CBN continues tightening measures
… Says FG, states still fail to save for rainy days
… Drop in reserves due to capital outflow
…Encourages large firms to issue commercial papers
Rising from its 262nd meeting, the Monetary Policy Committee (MPC) of the Central Bank of Nigeria (CBN) yesterday in Abuja, voted in the majority to hold key rates constant, signifying continuation of the tightening measures in the monetary circle.
The committee retained Monetary Policy Rate (MPR) at 14.0 per cent Cash Reserve Ratio (CRR) at 22.5 per cent; Liquidity Ratio at 30.0 per cent; and Asymmetric corridor at +200 and -500 basis points around the MPR.
Amidst anticipated huge elections spending, 2018 budgetary expenditure and the inability of the federal government/the states to save some of the oil revenue funds for the impeding hard times, the Central Bank of Nigeria (CBN) has maintained a firm grip on the interest rate regime to consolidate the gains being recorded on inflation.
For the 11th time, the CBN held the benchmark interest rate at 14 percent despite strong positions from some economic watchers for it to be relaxed so the banks can lend more to the economy.
However the MPC said it considered the option of tightening, believing that tightening would curtail the threat of
a rise in inflation, even as the injection from the fiscal authorities would still provide the
economy with substantial liquidity.
Reading the communiqué, the CBN Governor, Mr. Godwin Emefiele said “Notwithstanding the deceleration in headline inflation, the current double digit inflation rate remains above the Bank’s 6-9 per cent target range. In addition, the Committee was of the view that tightening would help stem the tide of capital flow reversals in the face of sustained monetary policy normalization in the US. This, the Committee believed would rein-in inflationary pressure and moderate inflation rate to single digit, increase real interest rate, build
Investor confidence with attendant positive impact on capital inflows and further stabilize the country’s exchange rate.”

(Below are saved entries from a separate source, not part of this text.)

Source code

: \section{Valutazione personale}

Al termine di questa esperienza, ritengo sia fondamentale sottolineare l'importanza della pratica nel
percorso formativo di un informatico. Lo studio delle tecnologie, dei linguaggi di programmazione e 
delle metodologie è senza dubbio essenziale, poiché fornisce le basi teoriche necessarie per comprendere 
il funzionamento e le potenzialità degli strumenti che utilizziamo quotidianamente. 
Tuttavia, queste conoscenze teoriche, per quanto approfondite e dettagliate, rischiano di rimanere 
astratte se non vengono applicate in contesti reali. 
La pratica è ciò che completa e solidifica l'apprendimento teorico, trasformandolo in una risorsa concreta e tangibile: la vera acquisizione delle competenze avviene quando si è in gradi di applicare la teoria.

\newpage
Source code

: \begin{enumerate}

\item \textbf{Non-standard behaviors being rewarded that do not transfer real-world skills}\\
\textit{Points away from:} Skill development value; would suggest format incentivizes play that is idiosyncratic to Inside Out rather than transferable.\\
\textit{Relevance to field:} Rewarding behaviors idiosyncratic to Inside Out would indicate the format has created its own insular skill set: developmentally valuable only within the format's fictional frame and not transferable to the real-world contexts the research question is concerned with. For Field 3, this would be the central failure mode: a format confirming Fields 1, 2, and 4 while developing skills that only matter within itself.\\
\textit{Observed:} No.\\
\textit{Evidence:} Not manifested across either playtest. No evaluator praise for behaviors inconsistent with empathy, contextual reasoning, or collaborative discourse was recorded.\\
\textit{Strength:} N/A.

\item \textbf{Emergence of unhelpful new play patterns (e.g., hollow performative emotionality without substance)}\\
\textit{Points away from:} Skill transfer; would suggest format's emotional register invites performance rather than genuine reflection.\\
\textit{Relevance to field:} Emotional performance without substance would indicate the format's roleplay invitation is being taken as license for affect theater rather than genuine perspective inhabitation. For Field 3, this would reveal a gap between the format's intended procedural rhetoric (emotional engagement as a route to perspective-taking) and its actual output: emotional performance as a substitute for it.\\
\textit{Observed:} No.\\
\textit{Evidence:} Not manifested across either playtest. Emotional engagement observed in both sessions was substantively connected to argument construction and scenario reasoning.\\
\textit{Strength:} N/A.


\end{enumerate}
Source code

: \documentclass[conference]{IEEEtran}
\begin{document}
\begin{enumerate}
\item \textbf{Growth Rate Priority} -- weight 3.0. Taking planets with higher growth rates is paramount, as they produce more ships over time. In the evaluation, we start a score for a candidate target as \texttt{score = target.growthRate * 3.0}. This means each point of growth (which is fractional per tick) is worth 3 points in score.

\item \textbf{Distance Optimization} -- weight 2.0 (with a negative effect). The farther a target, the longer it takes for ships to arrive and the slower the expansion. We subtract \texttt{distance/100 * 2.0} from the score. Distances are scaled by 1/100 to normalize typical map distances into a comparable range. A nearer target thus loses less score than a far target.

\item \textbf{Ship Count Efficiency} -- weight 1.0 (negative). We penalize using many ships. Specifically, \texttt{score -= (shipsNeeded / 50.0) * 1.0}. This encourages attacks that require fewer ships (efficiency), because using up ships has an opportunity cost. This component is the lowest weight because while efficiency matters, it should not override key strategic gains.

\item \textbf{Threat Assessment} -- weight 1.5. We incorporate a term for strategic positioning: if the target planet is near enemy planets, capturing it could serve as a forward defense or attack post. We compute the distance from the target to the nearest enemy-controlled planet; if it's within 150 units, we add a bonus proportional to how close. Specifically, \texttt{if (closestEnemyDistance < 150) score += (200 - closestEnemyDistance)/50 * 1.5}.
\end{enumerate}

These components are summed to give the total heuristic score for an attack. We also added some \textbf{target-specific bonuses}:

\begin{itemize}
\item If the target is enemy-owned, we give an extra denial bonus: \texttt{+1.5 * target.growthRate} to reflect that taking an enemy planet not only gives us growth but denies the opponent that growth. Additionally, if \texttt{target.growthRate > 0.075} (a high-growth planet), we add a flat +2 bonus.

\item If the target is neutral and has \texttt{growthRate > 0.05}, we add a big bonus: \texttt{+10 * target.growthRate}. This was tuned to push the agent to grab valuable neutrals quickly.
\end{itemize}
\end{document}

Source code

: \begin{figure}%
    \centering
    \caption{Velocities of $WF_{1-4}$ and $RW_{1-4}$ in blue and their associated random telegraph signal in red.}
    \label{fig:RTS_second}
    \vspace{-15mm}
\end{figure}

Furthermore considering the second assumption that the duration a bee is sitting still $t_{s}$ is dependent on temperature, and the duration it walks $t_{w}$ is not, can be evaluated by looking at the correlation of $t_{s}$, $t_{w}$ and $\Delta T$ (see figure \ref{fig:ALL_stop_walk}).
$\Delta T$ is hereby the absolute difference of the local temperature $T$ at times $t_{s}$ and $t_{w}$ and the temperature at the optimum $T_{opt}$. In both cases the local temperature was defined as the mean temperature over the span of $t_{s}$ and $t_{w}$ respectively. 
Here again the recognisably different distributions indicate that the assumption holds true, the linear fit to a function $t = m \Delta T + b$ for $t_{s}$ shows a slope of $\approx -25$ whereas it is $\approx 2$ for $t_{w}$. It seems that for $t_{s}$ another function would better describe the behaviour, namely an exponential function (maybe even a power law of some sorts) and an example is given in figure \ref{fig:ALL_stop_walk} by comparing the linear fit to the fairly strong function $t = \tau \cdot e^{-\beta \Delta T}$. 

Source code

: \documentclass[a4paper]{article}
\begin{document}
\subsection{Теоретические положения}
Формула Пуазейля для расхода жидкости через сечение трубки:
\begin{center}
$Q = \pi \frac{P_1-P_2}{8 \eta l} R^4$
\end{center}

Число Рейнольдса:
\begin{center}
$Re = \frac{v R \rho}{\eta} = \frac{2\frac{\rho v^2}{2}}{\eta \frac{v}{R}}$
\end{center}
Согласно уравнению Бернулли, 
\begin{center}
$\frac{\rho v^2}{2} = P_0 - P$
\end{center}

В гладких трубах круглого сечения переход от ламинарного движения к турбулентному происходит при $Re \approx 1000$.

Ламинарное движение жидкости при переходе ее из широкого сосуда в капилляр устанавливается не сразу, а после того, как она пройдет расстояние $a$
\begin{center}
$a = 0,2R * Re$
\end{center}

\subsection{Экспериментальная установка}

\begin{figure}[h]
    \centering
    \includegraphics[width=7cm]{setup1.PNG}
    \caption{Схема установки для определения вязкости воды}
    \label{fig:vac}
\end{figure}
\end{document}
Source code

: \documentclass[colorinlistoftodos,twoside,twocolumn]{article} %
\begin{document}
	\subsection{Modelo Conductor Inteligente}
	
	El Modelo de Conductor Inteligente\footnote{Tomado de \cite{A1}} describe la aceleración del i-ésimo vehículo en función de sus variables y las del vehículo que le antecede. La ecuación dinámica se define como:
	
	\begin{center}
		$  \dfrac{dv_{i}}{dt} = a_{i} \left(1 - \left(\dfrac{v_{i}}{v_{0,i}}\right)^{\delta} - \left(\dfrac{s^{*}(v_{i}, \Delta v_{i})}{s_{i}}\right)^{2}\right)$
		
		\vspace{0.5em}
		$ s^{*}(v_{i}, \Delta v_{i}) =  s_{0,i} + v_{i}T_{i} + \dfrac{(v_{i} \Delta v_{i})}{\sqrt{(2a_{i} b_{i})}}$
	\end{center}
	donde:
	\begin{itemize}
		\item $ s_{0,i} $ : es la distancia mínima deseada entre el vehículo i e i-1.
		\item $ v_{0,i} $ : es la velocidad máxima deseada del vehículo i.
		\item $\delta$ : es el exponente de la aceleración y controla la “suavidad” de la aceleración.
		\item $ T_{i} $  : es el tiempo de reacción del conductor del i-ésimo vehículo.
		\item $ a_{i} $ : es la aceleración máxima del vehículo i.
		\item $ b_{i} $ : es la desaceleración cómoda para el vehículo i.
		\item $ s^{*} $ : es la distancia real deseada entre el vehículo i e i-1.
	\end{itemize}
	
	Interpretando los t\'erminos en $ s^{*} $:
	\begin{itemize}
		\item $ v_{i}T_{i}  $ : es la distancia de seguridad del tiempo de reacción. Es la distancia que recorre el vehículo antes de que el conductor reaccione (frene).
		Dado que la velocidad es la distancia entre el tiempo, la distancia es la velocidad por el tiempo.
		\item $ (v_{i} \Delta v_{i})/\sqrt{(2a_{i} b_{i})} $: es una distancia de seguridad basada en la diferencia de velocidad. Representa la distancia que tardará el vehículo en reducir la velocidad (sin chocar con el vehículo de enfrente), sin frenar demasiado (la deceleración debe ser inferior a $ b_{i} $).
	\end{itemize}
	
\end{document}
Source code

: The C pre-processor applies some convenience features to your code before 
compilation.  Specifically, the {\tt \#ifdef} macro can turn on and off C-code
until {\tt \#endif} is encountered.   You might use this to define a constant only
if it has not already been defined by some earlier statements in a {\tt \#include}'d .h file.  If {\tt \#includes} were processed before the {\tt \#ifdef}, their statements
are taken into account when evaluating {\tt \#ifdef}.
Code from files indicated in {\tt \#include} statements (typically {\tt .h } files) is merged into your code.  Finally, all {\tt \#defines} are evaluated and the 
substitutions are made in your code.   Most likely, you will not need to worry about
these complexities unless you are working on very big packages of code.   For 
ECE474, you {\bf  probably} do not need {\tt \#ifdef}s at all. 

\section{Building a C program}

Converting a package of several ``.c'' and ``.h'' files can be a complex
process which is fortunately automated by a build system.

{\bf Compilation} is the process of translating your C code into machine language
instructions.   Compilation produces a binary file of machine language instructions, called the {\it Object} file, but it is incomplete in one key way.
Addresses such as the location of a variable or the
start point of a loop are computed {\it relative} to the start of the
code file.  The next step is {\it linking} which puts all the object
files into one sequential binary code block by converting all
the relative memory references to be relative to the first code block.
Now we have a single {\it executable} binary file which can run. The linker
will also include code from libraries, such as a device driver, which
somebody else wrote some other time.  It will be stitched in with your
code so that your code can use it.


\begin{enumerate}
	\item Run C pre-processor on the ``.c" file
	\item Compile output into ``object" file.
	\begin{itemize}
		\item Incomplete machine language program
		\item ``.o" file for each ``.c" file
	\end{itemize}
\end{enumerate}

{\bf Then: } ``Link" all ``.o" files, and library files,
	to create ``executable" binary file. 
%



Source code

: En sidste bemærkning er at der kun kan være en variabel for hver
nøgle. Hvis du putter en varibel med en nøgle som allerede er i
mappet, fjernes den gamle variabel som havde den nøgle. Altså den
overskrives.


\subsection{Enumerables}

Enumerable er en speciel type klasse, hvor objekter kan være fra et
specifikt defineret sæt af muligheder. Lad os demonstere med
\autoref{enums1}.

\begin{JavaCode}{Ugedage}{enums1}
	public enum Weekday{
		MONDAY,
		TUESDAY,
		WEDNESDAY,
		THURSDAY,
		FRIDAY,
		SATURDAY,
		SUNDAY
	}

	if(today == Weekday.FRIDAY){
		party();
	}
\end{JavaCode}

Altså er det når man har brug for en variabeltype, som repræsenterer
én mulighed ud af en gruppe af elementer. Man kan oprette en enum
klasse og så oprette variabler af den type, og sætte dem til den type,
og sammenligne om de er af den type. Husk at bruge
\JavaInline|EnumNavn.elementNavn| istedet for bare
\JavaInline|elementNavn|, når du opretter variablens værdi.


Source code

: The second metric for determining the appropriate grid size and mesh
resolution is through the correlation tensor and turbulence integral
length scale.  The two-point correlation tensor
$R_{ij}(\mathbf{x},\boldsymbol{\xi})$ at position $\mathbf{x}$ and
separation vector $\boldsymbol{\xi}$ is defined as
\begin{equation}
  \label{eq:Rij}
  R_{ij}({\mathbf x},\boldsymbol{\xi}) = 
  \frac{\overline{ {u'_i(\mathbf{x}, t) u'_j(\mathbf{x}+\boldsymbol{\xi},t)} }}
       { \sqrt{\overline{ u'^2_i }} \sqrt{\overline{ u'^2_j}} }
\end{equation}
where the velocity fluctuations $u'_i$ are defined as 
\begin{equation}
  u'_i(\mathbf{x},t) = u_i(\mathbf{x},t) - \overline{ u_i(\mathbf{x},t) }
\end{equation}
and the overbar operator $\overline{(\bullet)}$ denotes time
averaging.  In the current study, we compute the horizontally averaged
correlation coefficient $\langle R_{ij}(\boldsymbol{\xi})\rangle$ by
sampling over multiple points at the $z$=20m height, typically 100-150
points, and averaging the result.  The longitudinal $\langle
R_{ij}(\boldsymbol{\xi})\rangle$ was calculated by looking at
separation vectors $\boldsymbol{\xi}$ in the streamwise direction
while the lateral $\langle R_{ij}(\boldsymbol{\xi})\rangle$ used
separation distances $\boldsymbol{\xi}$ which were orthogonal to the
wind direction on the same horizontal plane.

MPC also lamented that in spite previous warning that the three tiers of government should save for the rainy day, which they seem not to heed as they continue to spend almost all of the revenues earned by the federation.
To stimulate lending at reduced interest rates to the key sectors of the economy like agriculture and industries, the MPC announced two initiatives.
“We discussed extensively on what can be done to encourage banks to advance credits to the real sector. Based on the May 2018 MPC meeting, the MPC was concerned that credit advance to the economy was sliding. At this meeting, we find a somewhat improvement but we feel that we must still do what we want to do. Some approaches were considered:” he stated.
“The first approach is where we said in order to achieve the objective of lowering interest rates particularly to those priority sectors like the manufacturing sector, and agric sector, we will encourage large corporates to issue commercial paper notes in the market spelling the details of what they will do with that money. And that in order to encourage the banks, we expect the commercial papers to come to the market at single digits interest rates, and for long tenures - as high as five years or seven moratorium and if the CBN sees these notes in the market, it will complement the banks by lending to that corporate at single digit” he said.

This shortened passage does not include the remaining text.